Problem requirements:
Make an exact copy of the records, dropping all pictures.

Saved data entries
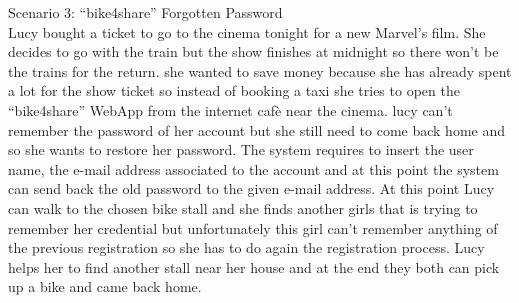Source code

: \documentclass{article}
\begin{document}
Scenario 3: “bike4share” Forgotten Password \\
Lucy bought a ticket to go to the cinema tonight for a new Marvel’s film. She decides to go with the train but the show finishes at midnight so there won’t be the trains for the return. 
she wanted to save money because she has already spent a lot for the show ticket so instead of booking a taxi she tries to open the “bike4share” WebApp from the internet cafè near the cinema. lucy can’t remember the password of her account but she still need to come back home and so she wants to restore her password. 
The system requires to insert the user name, the e-mail address associated to the account and at this point the system can send back the old password to the given e-mail address.
 At this point Lucy can walk to the chosen bike stall  and she finds another girls that is trying to remember her credential but unfortunately this girl can’t remember anything of the previous registration so she has to do again the registration process. Lucy helps her to find another stall near her house and at the end they both can pick up a bike and came back home.
\end{document}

Output of the task:
Source code

: \documentclass{article}
\begin{document}
Scenario 3: “bike4share” Forgotten Password \\
Lucy bought a ticket to go to the cinema tonight for a new Marvel’s film. She decides to go with the train but the show finishes at midnight so there won’t be the trains for the return. 
she wanted to save money because she has already spent a lot for the show ticket so instead of booking a taxi she tries to open the “bike4share” WebApp from the internet cafè near the cinema. lucy can’t remember the password of her account but she still need to come back home and so she wants to restore her password. 
The system requires to insert the user name, the e-mail address associated to the account and at this point the system can send back the old password to the given e-mail address.
 At this point Lucy can walk to the chosen bike stall  and she finds another girls that is trying to remember her credential but unfortunately this girl can’t remember anything of the previous registration so she has to do again the registration process. Lucy helps her to find another stall near her house and at the end they both can pick up a bike and came back home.
\end{document}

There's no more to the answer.